The ongoing coronavirus pandemic is expected to have a “significant” impact on ICANN’s budget, according to an update from the organization.
The organization published its expectations of a $140.4 million budget for the fiscal year that begins this July last December, and opened it up for public comments.
In its summary of those comments (pdf), which had a February 25 deadline and therefore were not focused on the pandemic’s potential impact, ICANN said:
the COVID-19 pandemic is affecting significantly the entire world. ICANN expects that its activities and financial position will be significantly impacted as well. The ICANN org is working with the Board to assess and monitor the potential impact to ICANN’s funding, and planned work such as face-to-face meetings, travel, etc.
Any pandemic-related changes to the budget will be published prior to board approval, ICANN said.
So where is ICANN expecting the impact? It’s not entirely clear. I would expect to see some minor gains from slashing its travel budget in the wake of social distance rules, but it’s less obvious where a “significant” shortfall could occur.
ICANN had operational revenue — the money it gets from billing registries and registrars — of $136.8 million in the fiscal year ending June 30, 2019, its most recently reported year (pdf).
Of that total, roughly $56 million came from the market leaders in both segments, Verisign and GoDaddy, both of which have been given glowing analyst coverage since the outbreak began.
One commentator recently wrote that Verisign is “immune” from coronavirus and GoDaddy’s CFO told analysts just last week that he expects the impact of coronavirus to be “minimal” in the first quarter. That could of course change in future.
Almost half of ICANN’s revenue, some $65.7 million, comes from the top 10 registries and registrars.
So is ICANN expecting to see weakness in the long tail, the few thousand accredited registrars and gTLD registries that account for under $1 million in ICANN contributions per year?

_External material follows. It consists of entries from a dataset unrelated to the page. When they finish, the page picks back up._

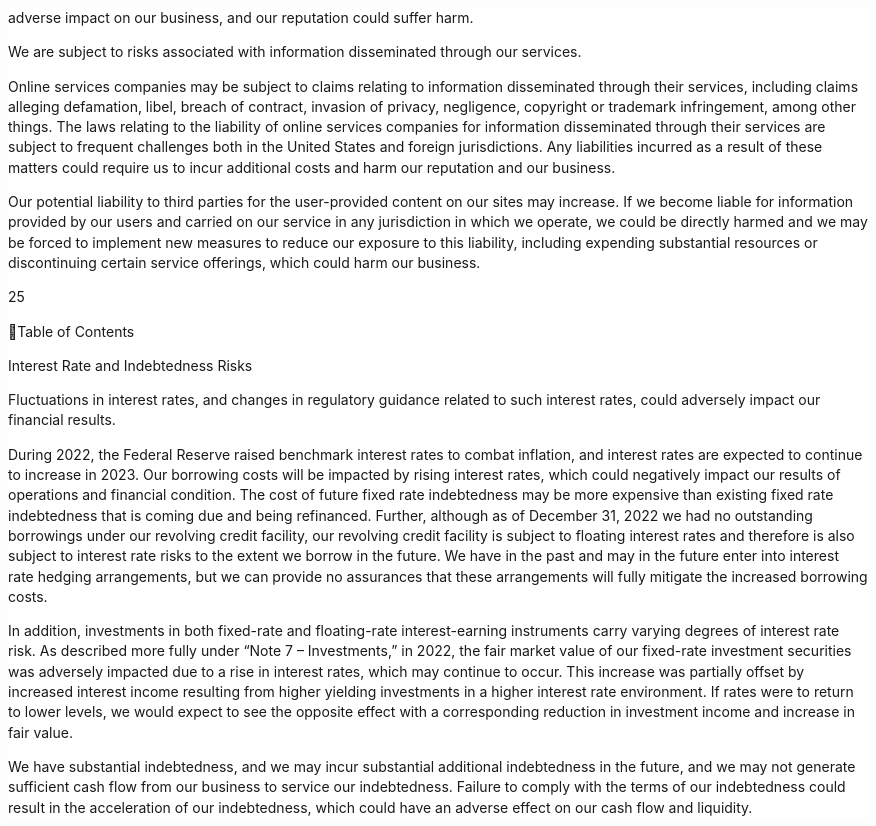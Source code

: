 adverse impact on our business, and our reputation could suffer harm.

We are subject to risks associated with information disseminated through our services.

Online services companies may be subject to claims relating to information disseminated through their services, including claims alleging
defamation, libel, breach of contract, invasion of privacy, negligence, copyright or trademark infringement, among other things. The laws relating
to  the  liability  of  online  services  companies  for  information  disseminated  through  their  services  are  subject  to  frequent  challenges  both  in  the
United States and foreign jurisdictions. Any liabilities incurred as a result of these matters could require us to incur additional costs and harm our
reputation and our business.

Our potential liability to third parties for the user-provided content on our sites may increase. If we become liable for information provided
by our users and carried on our service in any jurisdiction in which we operate, we could be directly harmed and we may be forced to implement
new measures to reduce our exposure to this liability, including expending substantial resources or discontinuing certain service offerings, which
could harm our business.

25

Table of Contents

Interest Rate and Indebtedness Risks

Fluctuations in interest rates, and changes in regulatory guidance related to such interest rates, could adversely impact our financial results.

During  2022,  the  Federal  Reserve  raised  benchmark  interest  rates  to  combat  inflation,  and  interest  rates  are  expected  to  continue  to
increase  in  2023.  Our  borrowing  costs  will  be  impacted  by  rising  interest  rates,  which  could  negatively  impact  our  results  of  operations  and
financial condition. The cost of future fixed rate indebtedness may be more expensive than existing fixed rate indebtedness that is coming due
and  being  refinanced.  Further,  although  as  of  December  31,  2022  we  had  no  outstanding  borrowings  under  our  revolving  credit  facility,  our
revolving credit facility is subject to floating interest rates and therefore is also subject to interest rate risks to the extent we borrow in the future.
We  have  in  the  past  and  may  in  the  future  enter  into  interest  rate  hedging  arrangements,  but  we  can  provide  no  assurances  that  these
arrangements will fully mitigate the increased borrowing costs.

In  addition,  investments  in  both  fixed-rate  and  floating-rate  interest-earning  instruments  carry  varying  degrees  of  interest  rate  risk.  As
described more fully under “Note 7 – Investments,” in 2022, the fair market value of our fixed-rate investment securities was adversely impacted
due to a rise in interest rates, which may continue to occur. This increase was partially offset by increased interest income resulting from higher
yielding investments in a higher interest rate environment. If rates were to return to lower levels, we would expect to see the opposite effect with
a corresponding reduction in investment income and increase in fair value.

We have substantial indebtedness, and we may incur substantial additional indebtedness in the future, and we may not generate sufficient
cash flow from our business to service our indebtedness. Failure to comply with the terms of our indebtedness could result in the acceleration of
our indebtedness, which could have an adverse effect on our cash flow and liquidity.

Is it expecting reduced voluntary contributions from the ccTLDs and Regional Internet Registries?
Will coronavirus cause huge numbers of small businesses to abandon their domains as they go out of business? Will it inspire large numbers of the recently unemployed and quarantined to start up web-based businesses in an attempt to put food on the table? Will it cause large portfolio owners to downsize to save costs?
All of these outcomes seem possible, but these are unprecedented times, and I couldn’t being to guess how it will play out.